YOUR OBJECTIVE -
If a line in the entries below includes "that", pick it out and copy it.

--------

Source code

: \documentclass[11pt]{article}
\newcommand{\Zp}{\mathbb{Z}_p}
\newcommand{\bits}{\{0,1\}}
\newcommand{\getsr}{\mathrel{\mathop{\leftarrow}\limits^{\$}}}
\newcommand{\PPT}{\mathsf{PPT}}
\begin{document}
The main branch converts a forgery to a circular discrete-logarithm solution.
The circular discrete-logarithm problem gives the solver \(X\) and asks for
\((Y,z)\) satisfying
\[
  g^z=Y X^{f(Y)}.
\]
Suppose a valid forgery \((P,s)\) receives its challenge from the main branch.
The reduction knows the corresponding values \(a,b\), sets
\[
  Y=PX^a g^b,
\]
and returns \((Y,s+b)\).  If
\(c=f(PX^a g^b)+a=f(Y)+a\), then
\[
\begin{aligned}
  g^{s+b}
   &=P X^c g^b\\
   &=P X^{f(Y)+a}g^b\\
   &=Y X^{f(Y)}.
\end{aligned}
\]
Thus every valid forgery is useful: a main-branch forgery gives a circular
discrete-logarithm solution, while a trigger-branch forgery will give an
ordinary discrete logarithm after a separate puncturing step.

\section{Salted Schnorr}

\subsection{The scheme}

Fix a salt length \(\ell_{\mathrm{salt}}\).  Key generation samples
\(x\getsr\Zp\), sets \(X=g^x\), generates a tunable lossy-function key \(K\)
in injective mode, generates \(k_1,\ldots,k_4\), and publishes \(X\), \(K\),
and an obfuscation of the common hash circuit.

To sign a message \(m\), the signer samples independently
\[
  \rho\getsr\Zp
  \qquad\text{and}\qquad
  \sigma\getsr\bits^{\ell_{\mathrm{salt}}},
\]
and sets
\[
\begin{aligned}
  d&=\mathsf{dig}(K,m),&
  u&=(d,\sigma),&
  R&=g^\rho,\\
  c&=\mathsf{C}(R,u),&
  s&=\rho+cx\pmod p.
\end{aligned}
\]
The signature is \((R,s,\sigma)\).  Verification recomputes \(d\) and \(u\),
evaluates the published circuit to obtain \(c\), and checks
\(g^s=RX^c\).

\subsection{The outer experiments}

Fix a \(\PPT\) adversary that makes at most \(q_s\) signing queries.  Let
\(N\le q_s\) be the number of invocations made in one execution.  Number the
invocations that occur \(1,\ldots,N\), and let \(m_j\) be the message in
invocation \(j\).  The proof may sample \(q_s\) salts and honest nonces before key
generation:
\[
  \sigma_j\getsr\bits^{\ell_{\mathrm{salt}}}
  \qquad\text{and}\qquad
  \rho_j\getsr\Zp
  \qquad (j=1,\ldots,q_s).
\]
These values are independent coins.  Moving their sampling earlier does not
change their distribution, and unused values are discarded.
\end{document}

--------

ANSWER FOR THE TASK -
Fix a \(\PPT\) adversary that makes at most \(q_s\) signing queries.  Let
invocations that occur \(1,\ldots,N\), and let \(m_j\) be the message in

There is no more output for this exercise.